Caching is Magic

This blog is hosted on a small Linode machine that does many things; I was interested in speeding things up without improving the hardware.

For a blog, caching makes a lot of sense, since posts usually don't change much (or at all) with time; only aggregate pages change (with every new post).

In the same way, if you manage a website that serves content that's not updated frequently (case in point: product pages on an eCommerce site), implementing caching should be the first thing you try, before worrying about machines, load balancing, database bottleneck, etc.

I first tested the existing config. with ApacheBench on 5000 requests and a concurrency of 200; that failed after the 1000th request:

# ab -n 5000 -c 200 http://blogs.medusis.com/
This is ApacheBench, Version 2.3 
Benchmarking blog.medusis.com (be patient)
Completed 500 requests
Completed 1000 requests
apr_socket_recv: Connection timed out (110)
Total of 1022 requests completed

Then I implemented disk-based caching thusly (Apache2 on Debian):

turned on mod_disk_cache (mod_cache is automatically turned on as a dependency of mod_disk_cache): a2enmod mod_disk_cache
set up caching in the corresponding VirtualHost (CacheEnable disk /)
restarted Apache /etc/init.d/apache2 restart

And that's it!
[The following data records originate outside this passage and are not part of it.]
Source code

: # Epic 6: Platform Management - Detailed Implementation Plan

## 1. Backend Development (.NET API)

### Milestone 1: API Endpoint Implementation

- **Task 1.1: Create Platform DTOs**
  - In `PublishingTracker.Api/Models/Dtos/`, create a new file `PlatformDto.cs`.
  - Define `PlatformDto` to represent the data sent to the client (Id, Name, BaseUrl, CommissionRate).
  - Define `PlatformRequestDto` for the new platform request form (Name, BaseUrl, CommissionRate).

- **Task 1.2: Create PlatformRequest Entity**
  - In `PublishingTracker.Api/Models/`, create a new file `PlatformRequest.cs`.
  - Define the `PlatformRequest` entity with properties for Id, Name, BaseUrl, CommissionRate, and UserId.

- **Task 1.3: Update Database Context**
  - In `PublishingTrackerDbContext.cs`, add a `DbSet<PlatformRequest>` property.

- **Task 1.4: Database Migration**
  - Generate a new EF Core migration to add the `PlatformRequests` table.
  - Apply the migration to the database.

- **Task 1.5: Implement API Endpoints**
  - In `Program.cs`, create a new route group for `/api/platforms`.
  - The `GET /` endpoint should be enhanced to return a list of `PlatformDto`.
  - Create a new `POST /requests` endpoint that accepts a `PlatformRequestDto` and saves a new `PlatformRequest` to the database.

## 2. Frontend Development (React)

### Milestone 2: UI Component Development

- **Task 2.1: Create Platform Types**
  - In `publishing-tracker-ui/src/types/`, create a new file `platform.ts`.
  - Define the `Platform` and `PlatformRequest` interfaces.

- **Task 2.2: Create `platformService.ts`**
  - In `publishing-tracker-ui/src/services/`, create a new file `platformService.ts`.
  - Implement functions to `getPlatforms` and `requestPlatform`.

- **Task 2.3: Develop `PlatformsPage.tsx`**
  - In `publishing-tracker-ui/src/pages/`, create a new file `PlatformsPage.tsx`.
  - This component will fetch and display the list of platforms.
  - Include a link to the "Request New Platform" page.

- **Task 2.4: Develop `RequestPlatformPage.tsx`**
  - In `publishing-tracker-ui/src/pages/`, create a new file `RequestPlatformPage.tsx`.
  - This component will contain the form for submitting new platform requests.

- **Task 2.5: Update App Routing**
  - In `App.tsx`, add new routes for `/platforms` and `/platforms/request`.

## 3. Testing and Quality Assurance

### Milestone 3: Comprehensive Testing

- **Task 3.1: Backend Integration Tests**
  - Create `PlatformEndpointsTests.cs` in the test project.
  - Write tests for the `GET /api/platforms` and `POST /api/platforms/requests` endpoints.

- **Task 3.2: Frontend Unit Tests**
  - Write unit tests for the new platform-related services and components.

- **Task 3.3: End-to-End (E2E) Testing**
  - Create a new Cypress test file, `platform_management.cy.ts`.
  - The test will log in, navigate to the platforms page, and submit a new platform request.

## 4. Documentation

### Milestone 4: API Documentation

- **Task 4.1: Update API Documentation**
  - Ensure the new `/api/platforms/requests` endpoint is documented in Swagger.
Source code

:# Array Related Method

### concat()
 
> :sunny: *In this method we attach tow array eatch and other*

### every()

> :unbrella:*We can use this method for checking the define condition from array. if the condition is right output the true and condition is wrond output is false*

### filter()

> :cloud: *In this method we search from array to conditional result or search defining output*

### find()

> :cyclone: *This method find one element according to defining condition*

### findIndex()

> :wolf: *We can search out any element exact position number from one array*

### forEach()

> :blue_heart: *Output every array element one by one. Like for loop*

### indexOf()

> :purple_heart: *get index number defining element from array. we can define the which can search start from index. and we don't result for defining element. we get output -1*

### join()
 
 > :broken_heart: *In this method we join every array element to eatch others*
Cache is on! The results are good -- here's the output from a new test with ApacheBench (edited for length):

# ab -n 5000 -c 200 http://blogs.medusis.com/
This is ApacheBench, Version 2.3 

Server Software:        Apache/2.2.16
Server Hostname:      blog.medusis.com
Server Port:               80

Document Path:          /
Document Length:        9689 bytes

Concurrency Level:      200
Time taken for tests:   15.633 seconds
Complete requests:      5000
Failed requests:        0
Write errors:           0
Total transferred:      49997231 bytes
HTML transferred:       48755613 bytes
Requests per second:    319.83 [#/sec] (mean)
Time per request:       625.327 [ms] (mean)
Time per request:       3.127 [ms] (mean, across all concurrent requests)
Transfer rate:          3123.19 [Kbytes/sec] received

Percentage of the requests served within a certain time (ms)
 50%    291
 66%    299
 75%    301
 80%    303
 90%    341
 95%   1144
 98%   7375
 99%   9234
100%  14428 (longest request)

These numbers are not extraordinary but they are honorable:

90% of requests are served under 400 ms (less than half a second)
no request fails
the mean number of requests per second is over 300 (wich is a respectable amount of traffic -- in 2008, Twitter used to get a mean of 300 requests per second).

There are many other things to caching; for instance, for disk-based caching you need a way to periodically clear the cache with htcacheclean. For more on this, Google and man pages are your friends.

But the point is: caching is the closest thing to a free lunch!